Cuando ya no quedó en los mares del norte hielo que derretir, hacía 5.000 años, llegó la gran sequía de Tauro, que obligó a muchos pueblos meridionales a olvidarse de la caza y del pastoreo de las aves, para dedicarse a la agricultura y al pastoreo de secano; tórridos calores sufrieron los países sureños, por el contrario, tiempo de bonancible verano que duró más de 3.000 años para el pueblo celta. Fueron años de bonanza y grandes migraciones, puede que las propias cañadillas también hubieran emigrado del Mediterráneo en busca de aguas menos cálidas; lo importante es que, fuese por sobreexplotación o por el cambio de clima, de la escasez de las buguinas en el Mare Nostrum y de la importancia de aquel color daba fe el que tan sólo César fuese autorizado por el Senado para vestir un manto púrpura, cuando y como quisiera, pues antes y después de él tan sólo, como toga triumphalis, les era autorizado a los generales victoriosos el día del desfile. Hasta Domiciano, que por sus propios cojones se atribuyó la potestad, ningún emperador había osado llevar aquella toga a diario. Nerón, bajo pena de muerte, prohibió, incluso a quien pudiera comprarla, el vestir sin permiso ropa teñida con púrpura de Tiro.
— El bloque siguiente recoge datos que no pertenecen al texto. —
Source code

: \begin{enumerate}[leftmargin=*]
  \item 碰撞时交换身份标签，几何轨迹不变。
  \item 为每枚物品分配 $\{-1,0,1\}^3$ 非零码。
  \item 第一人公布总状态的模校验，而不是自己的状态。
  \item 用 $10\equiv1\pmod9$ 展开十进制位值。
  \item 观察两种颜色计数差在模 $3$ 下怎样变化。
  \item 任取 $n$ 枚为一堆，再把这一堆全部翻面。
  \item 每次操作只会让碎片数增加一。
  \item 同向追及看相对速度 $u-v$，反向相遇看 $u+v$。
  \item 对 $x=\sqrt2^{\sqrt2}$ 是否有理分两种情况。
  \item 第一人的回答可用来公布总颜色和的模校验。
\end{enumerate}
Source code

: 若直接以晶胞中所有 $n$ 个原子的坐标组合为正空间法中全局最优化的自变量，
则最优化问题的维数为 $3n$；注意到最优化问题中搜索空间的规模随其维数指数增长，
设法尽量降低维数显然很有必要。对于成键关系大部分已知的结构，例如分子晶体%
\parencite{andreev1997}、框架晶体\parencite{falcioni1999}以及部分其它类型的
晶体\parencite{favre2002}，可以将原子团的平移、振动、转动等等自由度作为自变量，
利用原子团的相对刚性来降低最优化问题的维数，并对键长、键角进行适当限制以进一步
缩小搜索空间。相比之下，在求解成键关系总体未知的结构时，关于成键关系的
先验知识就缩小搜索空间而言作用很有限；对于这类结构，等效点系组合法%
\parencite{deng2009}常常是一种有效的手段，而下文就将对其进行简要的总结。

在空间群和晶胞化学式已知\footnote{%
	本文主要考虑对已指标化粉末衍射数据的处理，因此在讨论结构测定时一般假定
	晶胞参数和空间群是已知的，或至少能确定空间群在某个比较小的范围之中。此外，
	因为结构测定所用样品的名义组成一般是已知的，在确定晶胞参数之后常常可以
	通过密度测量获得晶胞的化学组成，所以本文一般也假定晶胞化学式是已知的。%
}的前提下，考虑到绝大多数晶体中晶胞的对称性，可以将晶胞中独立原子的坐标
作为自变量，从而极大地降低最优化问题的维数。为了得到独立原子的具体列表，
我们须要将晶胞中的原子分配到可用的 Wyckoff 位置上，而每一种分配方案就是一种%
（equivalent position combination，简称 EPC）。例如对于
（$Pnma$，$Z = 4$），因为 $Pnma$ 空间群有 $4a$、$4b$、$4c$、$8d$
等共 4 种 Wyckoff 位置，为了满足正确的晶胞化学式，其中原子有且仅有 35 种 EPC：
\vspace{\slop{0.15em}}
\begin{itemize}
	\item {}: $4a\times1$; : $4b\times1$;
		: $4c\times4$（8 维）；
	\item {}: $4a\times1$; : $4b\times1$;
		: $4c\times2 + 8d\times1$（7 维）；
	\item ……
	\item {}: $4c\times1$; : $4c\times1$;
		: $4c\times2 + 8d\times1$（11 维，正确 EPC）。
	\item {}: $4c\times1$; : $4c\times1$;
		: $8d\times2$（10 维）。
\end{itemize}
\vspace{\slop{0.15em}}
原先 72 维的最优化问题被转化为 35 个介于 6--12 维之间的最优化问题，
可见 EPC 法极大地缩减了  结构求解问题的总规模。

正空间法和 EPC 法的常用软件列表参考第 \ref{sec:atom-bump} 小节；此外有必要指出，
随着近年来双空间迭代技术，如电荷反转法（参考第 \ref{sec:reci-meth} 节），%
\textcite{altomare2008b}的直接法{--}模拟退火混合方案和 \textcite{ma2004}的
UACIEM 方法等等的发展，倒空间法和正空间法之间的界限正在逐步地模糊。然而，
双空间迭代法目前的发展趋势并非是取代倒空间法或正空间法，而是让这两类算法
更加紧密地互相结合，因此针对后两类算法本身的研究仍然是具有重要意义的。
Los altos magistrados llevaban teñida de ese color una pequeña franja en su toga y los ciudadanos romanos se distinguían de los demás habitantes de Roma por llevar en su ropa una finísima raya púrpura.

La anécdota que más y mejor hablaba de la importancia de aquel color era la de Alejandro Magno, aquel que había honrado la tumba de Aquiles mientras su amigo y amante Hefestión lo hacía con la de Patroclo, pregonando de este modo a los cuatro vientos su amor por aquel, por el que luego mandó crucificar al médico Glaucias por non haber sabido atajar la dolencia de su amigo. En su entierro, no encontrando Alejandro nada más caro ni a su bolsillo ni a su corazón, como culminación del máximo homenaje posible, había mandado entoldar con púrpura la pira funeraria de su gran amor. También dejó poso histórico de la magnificencia de aquel color la nave desde la que Cleopatra había contemplado la batalla de Actium, pues el velamen de su nave púrpura era.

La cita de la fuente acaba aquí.